Worst case, are parts machines available like yours at a decent price? If you found one at a decent enough price, may be able to either use parts from that one on yours or reverse to get one working unit.

Just some random thoughts. Good luck


----------



## Fred Mertz (Sep 30, 2011)

HCBPH said:


> Seeing you have not gotten any responses yet, I'll throw out a couple of ideas. From the looks it's a single stage with electronic ignition. I'd absolutely confirm you have no spark by getting it to fail and using a plug tester or a grounded plug to confirm there's not spark what-so-ever. If there's a weak spark then I'd look at the coil etc first. Make sure you're still getting gas and it's not restricted.
> 
> I'd go through what I could with an ohm meter and looking at everything for loose connections, broken wires or cold solder joints, etc.
> 
> ...


Thanks for the reply. There is NO spark to the plug when hot, when cold there is spark and it starts right up and stays running. I've posted the problem on several message boards but with no real help. The Toro igniter module and the coil are over $150 EACH. The cheapest fix is to try a Stens megafire II spark module @ $17.00. if that doesn't solve the hot start problem I'll just have to make sure I have enough gas in the tank to finish the job before shutting off he machine. Thanks again


----------



## HCBPH (Mar 8, 2011)

*Spark issue*

Fred

I missed it was on restart that was your issue. Is there any chance it's actually something like heat perculation of fuel that might be your issue? I know you say it's spark but how was that checked? I know some places like Autozone will lend out specialized tools at times, might be worth checking out if they have the inline testers for sparkplugs or just purchase one (the one I have was only a couple of $$ from HF the other month when it was on sale). All you do is pull the plug wire, put this inline between the plugwire and sparkplus and crank the engine. If there's spark then it lights up and it's pretty visible in even bright light.


----------



## Fred Mertz (Sep 30, 2011)

*No Spark when hot*

I have a Briggs & Stratton spark tester. It is inline with the plug wire and the spark plug. There is a 1/4" gap inside a window to see the arc. None when hot, strong blue spark when cold...No spark, no start


----------



## HCBPH (Mar 8, 2011)

*Start issue*

Sounds like you've nailed the result but not the cause. Other than the checking for bad wires, solder joints, etc; there's little else I can suggest but one or two other ideas.
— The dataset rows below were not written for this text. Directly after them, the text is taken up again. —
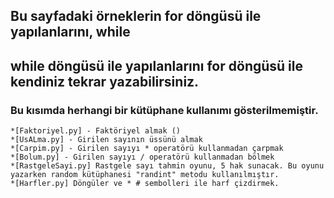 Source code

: ## Bu sayfadaki örneklerin for döngüsü ile yapılanlarını, while
## while döngüsü ile yapılanlarını for döngüsü ile kendiniz tekrar yazabilirsiniz.
### Bu kısımda herhangi bir kütüphane kullanımı gösterilmemiştir.
    *[Faktoriyel.py] - Faktöriyel almak ()
    *[UsALma.py] - Girilen sayının üssünü almak
    *[Carpim.py] - Girilen sayıyı * operatörü kullanmadan çarpmak
    *[Bolum.py] - Girilen sayıyı / operatörü kullanmadan bölmek
    *[RastgeleSayi.py] Rastgele sayı tahmin oyunu, 5 hak sunacak. Bu oyunu yazarken random kütüphanesi "randint" metodu kullanılmıştır.
    *[Harfler.py] Döngüler ve * # sembolleri ile harf çizdirmek.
If you get it hot and shut it down, will it restart if attempted immediately or will it fail then too? Sounds like something is getting either heat soaked or opening when hot. What it is, I'm at a loss. 

Sorry.


----------



## Fred Mertz (Sep 30, 2011)

Toro CCR 2000, no spark from plug wire

This is a link from another forum. I have ordered the aftermarket igniter from Ebay. for $17. If that doesn't solve the "no restart when hot" problem I'll just have to live with it and finish the driveway and walk without shutting the Toro off.


----------



## shawn4545 (Oct 22, 2011)

Fred Mertz said:


> I have an older Toro CCR 2000 model 38180. When cold it starts on the first or second pull. After running it awhile and shutting it off it won't start again (no spark) until it cools off. Half hour or so. Coil or ignitor? Big money items from Toro.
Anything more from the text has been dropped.